**Excerpted data**
========================================================================

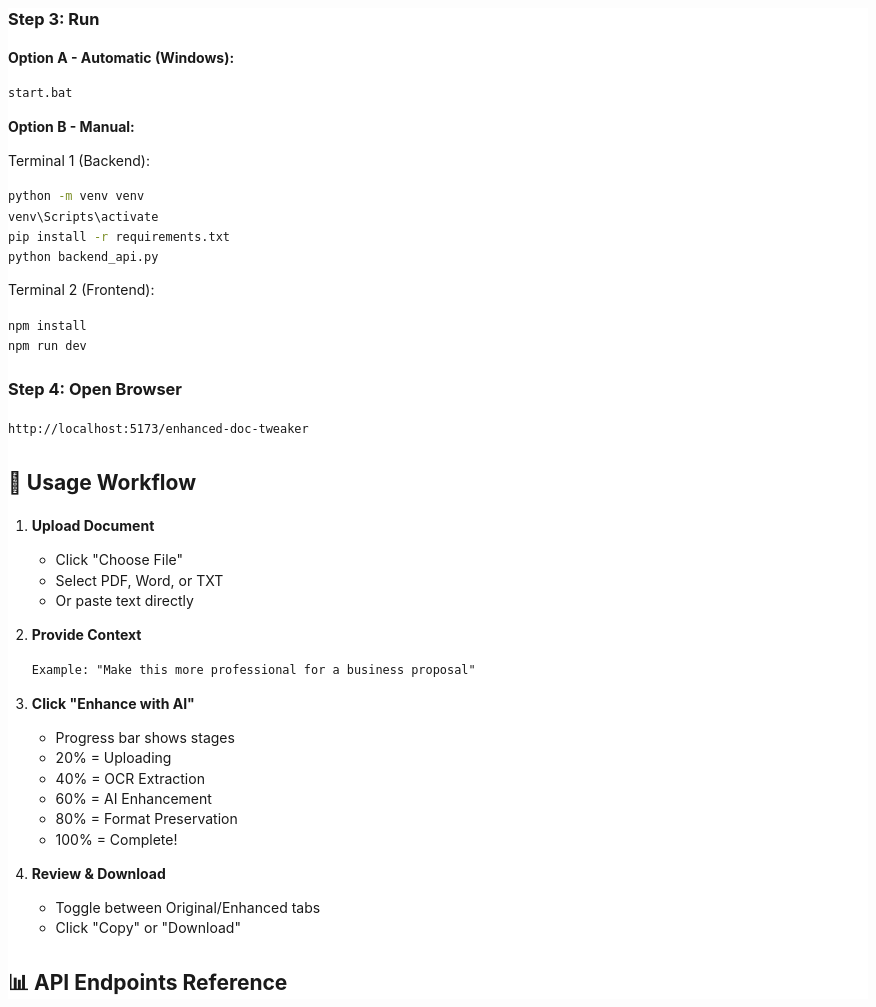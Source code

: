 ### Step 3: Run

**Option A - Automatic (Windows):**
```bash
start.bat
```

**Option B - Manual:**

Terminal 1 (Backend):
```bash
python -m venv venv
venv\Scripts\activate
pip install -r requirements.txt
python backend_api.py
```

Terminal 2 (Frontend):
```bash
npm install
npm run dev
```

### Step 4: Open Browser

```
http://localhost:5173/enhanced-doc-tweaker
```

## 🎨 Usage Workflow

1. **Upload Document**
   - Click "Choose File"
   - Select PDF, Word, or TXT
   - Or paste text directly

2. **Provide Context**
   ```
   Example: "Make this more professional for a business proposal"
   ```

3. **Click "Enhance with AI"**
   - Progress bar shows stages
   - 20% = Uploading
   - 40% = OCR Extraction
   - 60% = AI Enhancement
   - 80% = Format Preservation
   - 100% = Complete!

4. **Review & Download**
   - Toggle between Original/Enhanced tabs
   - Click "Copy" or "Download"

## 📊 API Endpoints Reference
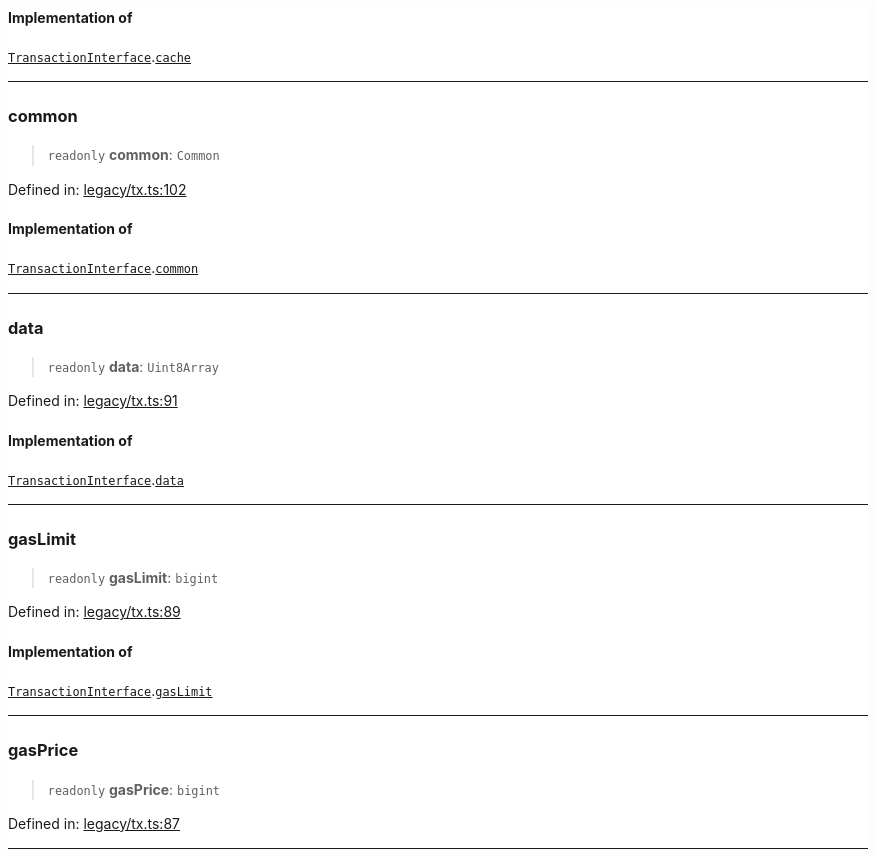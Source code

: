 #### Implementation of

[`TransactionInterface`](../interfaces/TransactionInterface.md).[`cache`](../interfaces/TransactionInterface.md#cache)

***

### common

> `readonly` **common**: `Common`

Defined in: [legacy/tx.ts:102](https://github.com/ethereumjs/ethereumjs-monorepo/blob/master/packages/tx/src/legacy/tx.ts#L102)

#### Implementation of

[`TransactionInterface`](../interfaces/TransactionInterface.md).[`common`](../interfaces/TransactionInterface.md#common)

***

### data

> `readonly` **data**: `Uint8Array`

Defined in: [legacy/tx.ts:91](https://github.com/ethereumjs/ethereumjs-monorepo/blob/master/packages/tx/src/legacy/tx.ts#L91)

#### Implementation of

[`TransactionInterface`](../interfaces/TransactionInterface.md).[`data`](../interfaces/TransactionInterface.md#data)

***

### gasLimit

> `readonly` **gasLimit**: `bigint`

Defined in: [legacy/tx.ts:89](https://github.com/ethereumjs/ethereumjs-monorepo/blob/master/packages/tx/src/legacy/tx.ts#L89)

#### Implementation of

[`TransactionInterface`](../interfaces/TransactionInterface.md).[`gasLimit`](../interfaces/TransactionInterface.md#gaslimit)

***

### gasPrice

> `readonly` **gasPrice**: `bigint`

Defined in: [legacy/tx.ts:87](https://github.com/ethereumjs/ethereumjs-monorepo/blob/master/packages/tx/src/legacy/tx.ts#L87)

***
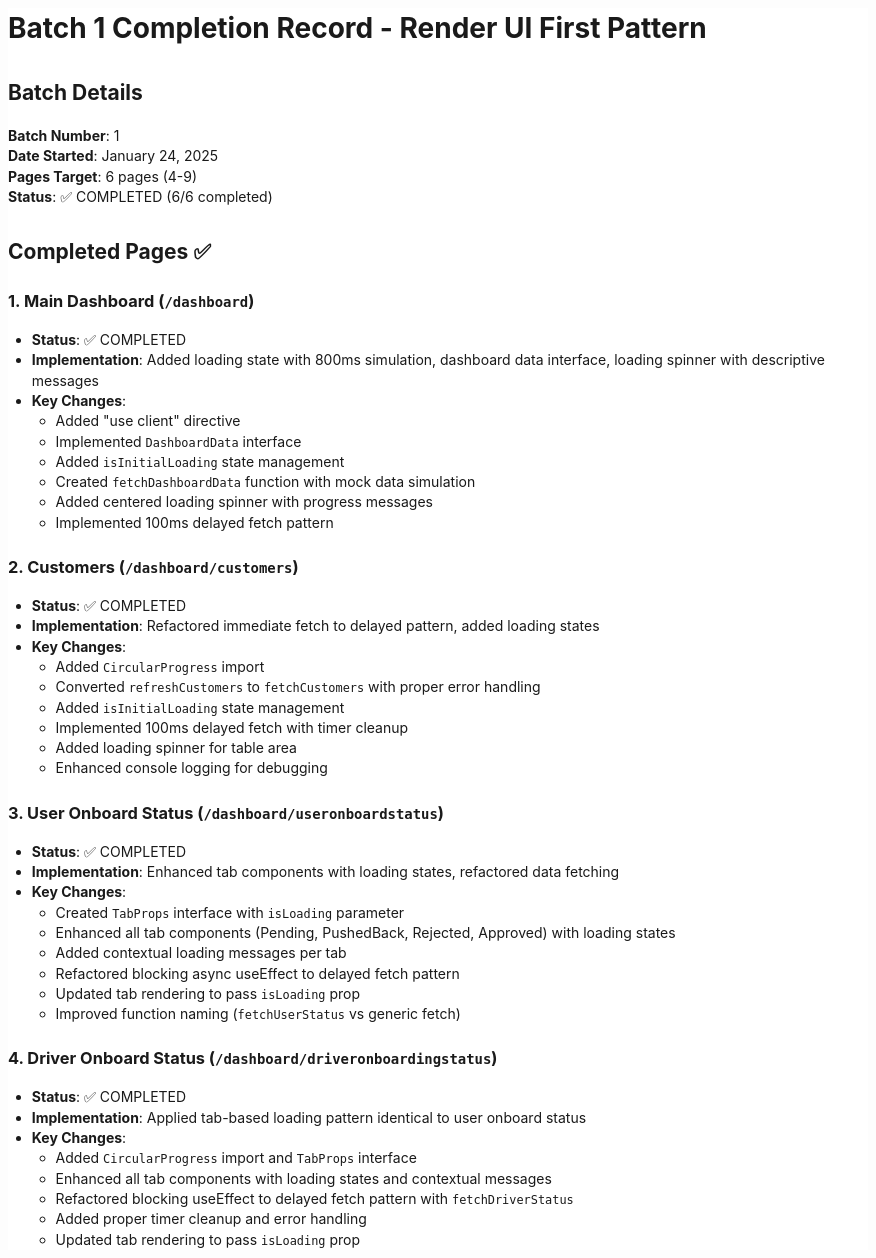 # Batch 1 Completion Record - Render UI First Pattern

## Batch Details
**Batch Number**: 1  
**Date Started**: January 24, 2025  
**Pages Target**: 6 pages (4-9)  
**Status**: ✅ COMPLETED (6/6 completed)

## Completed Pages ✅

### 1. Main Dashboard (`/dashboard`)
- **Status**: ✅ COMPLETED
- **Implementation**: Added loading state with 800ms simulation, dashboard data interface, loading spinner with descriptive messages
- **Key Changes**:
  - Added "use client" directive
  - Implemented `DashboardData` interface
  - Added `isInitialLoading` state management
  - Created `fetchDashboardData` function with mock data simulation
  - Added centered loading spinner with progress messages
  - Implemented 100ms delayed fetch pattern

### 2. Customers (`/dashboard/customers`)
- **Status**: ✅ COMPLETED  
- **Implementation**: Refactored immediate fetch to delayed pattern, added loading states
- **Key Changes**:
  - Added `CircularProgress` import
  - Converted `refreshCustomers` to `fetchCustomers` with proper error handling
  - Added `isInitialLoading` state management
  - Implemented 100ms delayed fetch with timer cleanup
  - Added loading spinner for table area
  - Enhanced console logging for debugging

### 3. User Onboard Status (`/dashboard/useronboardstatus`)
- **Status**: ✅ COMPLETED
- **Implementation**: Enhanced tab components with loading states, refactored data fetching
- **Key Changes**:
  - Created `TabProps` interface with `isLoading` parameter
  - Enhanced all tab components (Pending, PushedBack, Rejected, Approved) with loading states
  - Added contextual loading messages per tab
  - Refactored blocking async useEffect to delayed fetch pattern
  - Updated tab rendering to pass `isLoading` prop
  - Improved function naming (`fetchUserStatus` vs generic fetch)

### 4. Driver Onboard Status (`/dashboard/driveronboardingstatus`)
- **Status**: ✅ COMPLETED
- **Implementation**: Applied tab-based loading pattern identical to user onboard status
- **Key Changes**:
  - Added `CircularProgress` import and `TabProps` interface
  - Enhanced all tab components with loading states and contextual messages
  - Refactored blocking useEffect to delayed fetch pattern with `fetchDriverStatus`
  - Added proper timer cleanup and error handling
  - Updated tab rendering to pass `isLoading` prop
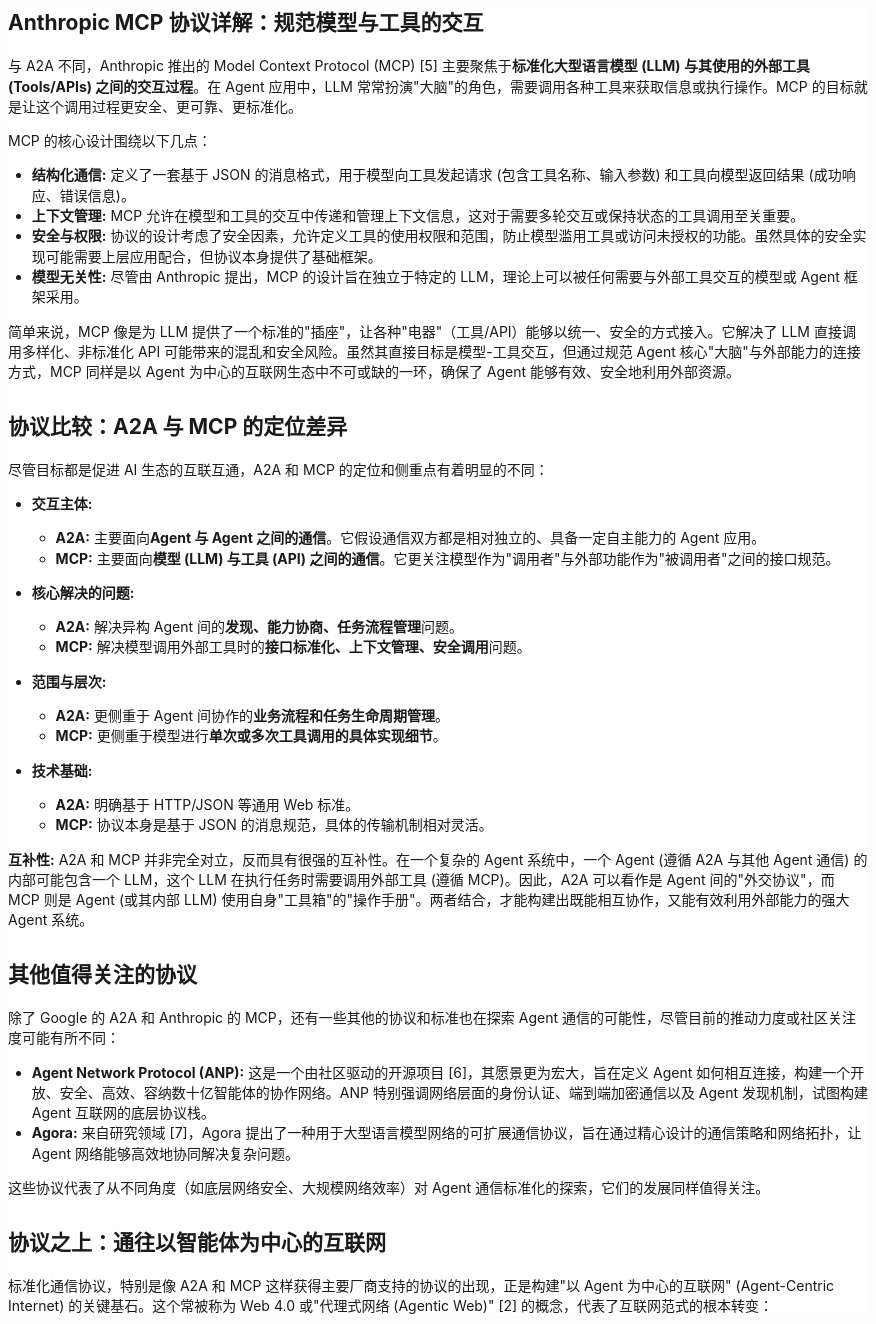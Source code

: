 ## Anthropic MCP 协议详解：规范模型与工具的交互

与 A2A 不同，Anthropic 推出的 Model Context Protocol (MCP) [5] 主要聚焦于**标准化大型语言模型 (LLM) 与其使用的外部工具 (Tools/APIs) 之间的交互过程**。在 Agent 应用中，LLM 常常扮演"大脑"的角色，需要调用各种工具来获取信息或执行操作。MCP 的目标就是让这个调用过程更安全、更可靠、更标准化。

MCP 的核心设计围绕以下几点：

*   **结构化通信:** 定义了一套基于 JSON 的消息格式，用于模型向工具发起请求 (包含工具名称、输入参数) 和工具向模型返回结果 (成功响应、错误信息)。
*   **上下文管理:** MCP 允许在模型和工具的交互中传递和管理上下文信息，这对于需要多轮交互或保持状态的工具调用至关重要。
*   **安全与权限:** 协议的设计考虑了安全因素，允许定义工具的使用权限和范围，防止模型滥用工具或访问未授权的功能。虽然具体的安全实现可能需要上层应用配合，但协议本身提供了基础框架。
*   **模型无关性:** 尽管由 Anthropic 提出，MCP 的设计旨在独立于特定的 LLM，理论上可以被任何需要与外部工具交互的模型或 Agent 框架采用。

简单来说，MCP 像是为 LLM 提供了一个标准的"插座"，让各种"电器"（工具/API）能够以统一、安全的方式接入。它解决了 LLM 直接调用多样化、非标准化 API 可能带来的混乱和安全风险。虽然其直接目标是模型-工具交互，但通过规范 Agent 核心"大脑"与外部能力的连接方式，MCP 同样是以 Agent 为中心的互联网生态中不可或缺的一环，确保了 Agent 能够有效、安全地利用外部资源。

## 协议比较：A2A 与 MCP 的定位差异

尽管目标都是促进 AI 生态的互联互通，A2A 和 MCP 的定位和侧重点有着明显的不同：

*   **交互主体:**
    *   **A2A:** 主要面向**Agent 与 Agent 之间的通信**。它假设通信双方都是相对独立的、具备一定自主能力的 Agent 应用。
    *   **MCP:** 主要面向**模型 (LLM) 与工具 (API) 之间的通信**。它更关注模型作为"调用者"与外部功能作为"被调用者"之间的接口规范。

*   **核心解决的问题:**
    *   **A2A:** 解决异构 Agent 间的**发现、能力协商、任务流程管理**问题。
    *   **MCP:** 解决模型调用外部工具时的**接口标准化、上下文管理、安全调用**问题。

*   **范围与层次:**
    *   **A2A:** 更侧重于 Agent 间协作的**业务流程和任务生命周期管理**。
    *   **MCP:** 更侧重于模型进行**单次或多次工具调用的具体实现细节**。

*   **技术基础:**
    *   **A2A:** 明确基于 HTTP/JSON 等通用 Web 标准。
    *   **MCP:** 协议本身是基于 JSON 的消息规范，具体的传输机制相对灵活。

**互补性:** A2A 和 MCP 并非完全对立，反而具有很强的互补性。在一个复杂的 Agent 系统中，一个 Agent (遵循 A2A 与其他 Agent 通信) 的内部可能包含一个 LLM，这个 LLM 在执行任务时需要调用外部工具 (遵循 MCP)。因此，A2A 可以看作是 Agent 间的"外交协议"，而 MCP 则是 Agent (或其内部 LLM) 使用自身"工具箱"的"操作手册"。两者结合，才能构建出既能相互协作，又能有效利用外部能力的强大 Agent 系统。

## 其他值得关注的协议

除了 Google 的 A2A 和 Anthropic 的 MCP，还有一些其他的协议和标准也在探索 Agent 通信的可能性，尽管目前的推动力度或社区关注度可能有所不同：

*   **Agent Network Protocol (ANP):** 这是一个由社区驱动的开源项目 [6]，其愿景更为宏大，旨在定义 Agent 如何相互连接，构建一个开放、安全、高效、容纳数十亿智能体的协作网络。ANP 特别强调网络层面的身份认证、端到端加密通信以及 Agent 发现机制，试图构建 Agent 互联网的底层协议栈。
*   **Agora:** 来自研究领域 [7]，Agora 提出了一种用于大型语言模型网络的可扩展通信协议，旨在通过精心设计的通信策略和网络拓扑，让 Agent 网络能够高效地协同解决复杂问题。

这些协议代表了从不同角度（如底层网络安全、大规模网络效率）对 Agent 通信标准化的探索，它们的发展同样值得关注。

## 协议之上：通往以智能体为中心的互联网

标准化通信协议，特别是像 A2A 和 MCP 这样获得主要厂商支持的协议的出现，正是构建"以 Agent 为中心的互联网" (Agent-Centric Internet) 的关键基石。这个常被称为 Web 4.0 或"代理式网络 (Agentic Web)" [2] 的概念，代表了互联网范式的根本转变：
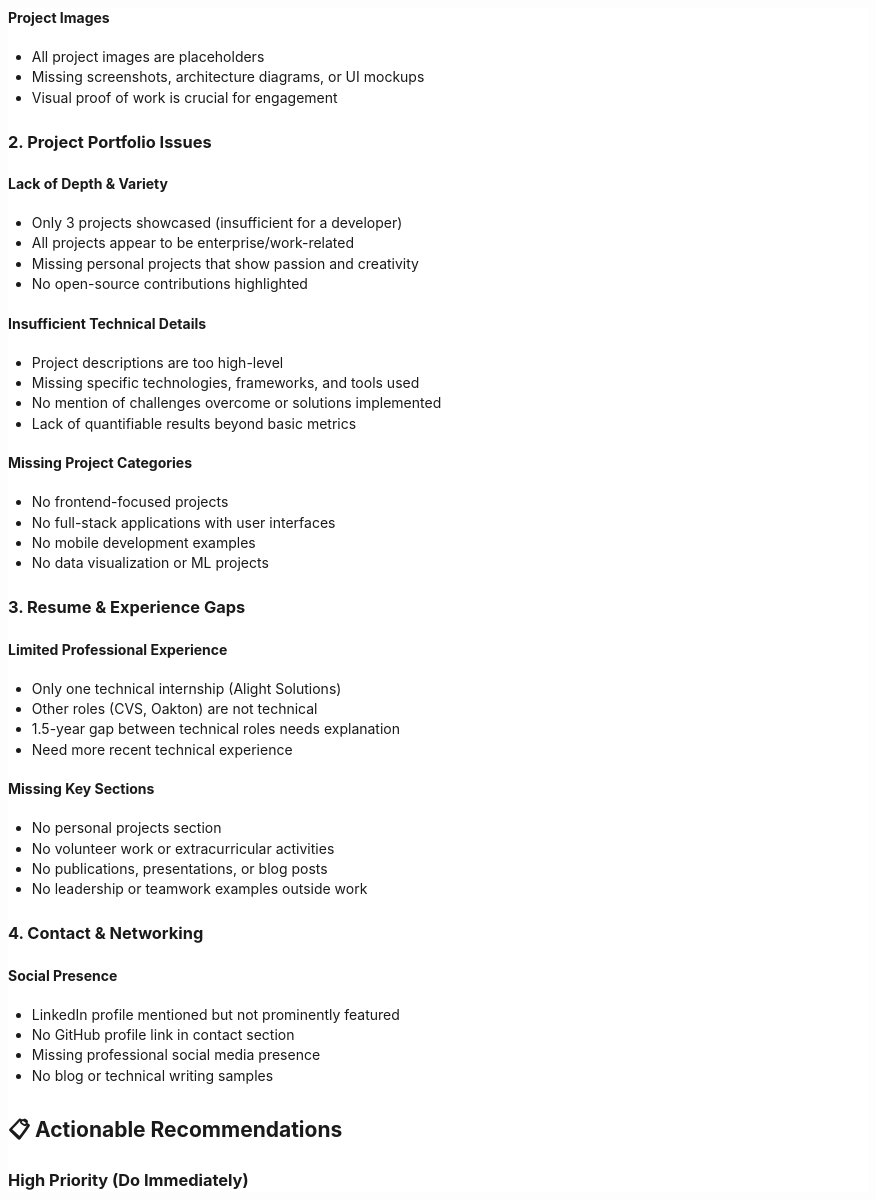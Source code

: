 #### **Project Images**
- All project images are placeholders
- Missing screenshots, architecture diagrams, or UI mockups
- Visual proof of work is crucial for engagement

### 2. **Project Portfolio Issues**

#### **Lack of Depth & Variety**
- Only 3 projects showcased (insufficient for a developer)
- All projects appear to be enterprise/work-related
- Missing personal projects that show passion and creativity
- No open-source contributions highlighted

#### **Insufficient Technical Details**
- Project descriptions are too high-level
- Missing specific technologies, frameworks, and tools used
- No mention of challenges overcome or solutions implemented
- Lack of quantifiable results beyond basic metrics

#### **Missing Project Categories**
- No frontend-focused projects
- No full-stack applications with user interfaces
- No mobile development examples
- No data visualization or ML projects

### 3. **Resume & Experience Gaps**

#### **Limited Professional Experience**
- Only one technical internship (Alight Solutions)
- Other roles (CVS, Oakton) are not technical
- 1.5-year gap between technical roles needs explanation
- Need more recent technical experience

#### **Missing Key Sections**
- No personal projects section
- No volunteer work or extracurricular activities
- No publications, presentations, or blog posts
- No leadership or teamwork examples outside work

### 4. **Contact & Networking**

#### **Social Presence**
- LinkedIn profile mentioned but not prominently featured
- No GitHub profile link in contact section
- Missing professional social media presence
- No blog or technical writing samples

## 📋 Actionable Recommendations

### High Priority (Do Immediately)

========================================================================

**Aim of the exercise**
From the records above, quote only the lines running from the line with "MCP 的核心设计围绕以下几点：" to the line with "LLM，理论上可以被任何需要与外部工具交互的模型或 Agent 框架采用。", both lines included.

**Answer below**
MCP 的核心设计围绕以下几点：

*   **结构化通信:** 定义了一套基于 JSON 的消息格式，用于模型向工具发起请求 (包含工具名称、输入参数) 和工具向模型返回结果 (成功响应、错误信息)。
*   **上下文管理:** MCP 允许在模型和工具的交互中传递和管理上下文信息，这对于需要多轮交互或保持状态的工具调用至关重要。
*   **安全与权限:** 协议的设计考虑了安全因素，允许定义工具的使用权限和范围，防止模型滥用工具或访问未授权的功能。虽然具体的安全实现可能需要上层应用配合，但协议本身提供了基础框架。
*   **模型无关性:** 尽管由 Anthropic 提出，MCP 的设计旨在独立于特定的 LLM，理论上可以被任何需要与外部工具交互的模型或 Agent 框架采用。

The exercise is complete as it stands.